START Data for review
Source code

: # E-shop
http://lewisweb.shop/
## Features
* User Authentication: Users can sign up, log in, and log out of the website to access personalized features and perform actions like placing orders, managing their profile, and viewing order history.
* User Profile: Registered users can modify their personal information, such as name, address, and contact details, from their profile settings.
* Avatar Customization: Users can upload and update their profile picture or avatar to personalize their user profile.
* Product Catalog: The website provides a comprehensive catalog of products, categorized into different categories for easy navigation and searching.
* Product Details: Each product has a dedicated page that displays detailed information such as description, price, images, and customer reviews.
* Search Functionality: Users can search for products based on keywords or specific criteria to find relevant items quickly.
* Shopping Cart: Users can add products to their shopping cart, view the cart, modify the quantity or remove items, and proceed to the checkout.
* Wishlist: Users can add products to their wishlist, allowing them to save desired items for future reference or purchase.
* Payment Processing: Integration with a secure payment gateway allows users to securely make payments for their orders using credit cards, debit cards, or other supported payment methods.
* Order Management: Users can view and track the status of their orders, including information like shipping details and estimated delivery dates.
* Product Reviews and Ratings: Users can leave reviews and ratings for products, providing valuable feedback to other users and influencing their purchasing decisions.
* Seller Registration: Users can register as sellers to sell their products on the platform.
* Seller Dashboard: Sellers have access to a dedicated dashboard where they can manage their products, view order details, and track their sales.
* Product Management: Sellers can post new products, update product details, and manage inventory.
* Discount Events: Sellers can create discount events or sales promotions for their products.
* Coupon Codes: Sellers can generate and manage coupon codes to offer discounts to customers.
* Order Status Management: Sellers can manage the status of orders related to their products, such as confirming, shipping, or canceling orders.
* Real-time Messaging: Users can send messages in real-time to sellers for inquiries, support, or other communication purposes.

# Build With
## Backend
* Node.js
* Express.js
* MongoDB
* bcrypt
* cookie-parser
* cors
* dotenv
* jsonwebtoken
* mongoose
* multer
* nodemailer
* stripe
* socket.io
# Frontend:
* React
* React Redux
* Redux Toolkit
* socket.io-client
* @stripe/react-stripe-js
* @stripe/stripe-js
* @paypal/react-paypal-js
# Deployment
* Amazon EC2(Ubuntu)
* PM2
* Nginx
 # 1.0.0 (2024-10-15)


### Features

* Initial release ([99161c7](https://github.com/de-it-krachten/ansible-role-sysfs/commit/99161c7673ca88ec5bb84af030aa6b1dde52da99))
END Data for review
Problem requirements: Copy all the lines above that hold the string "access".

Answer:
* User Authentication: Users can sign up, log in, and log out of the website to access personalized features and perform actions like placing orders, managing their profile, and viewing order history.
* Seller Dashboard: Sellers have access to a dedicated dashboard where they can manage their products, view order details, and track their sales.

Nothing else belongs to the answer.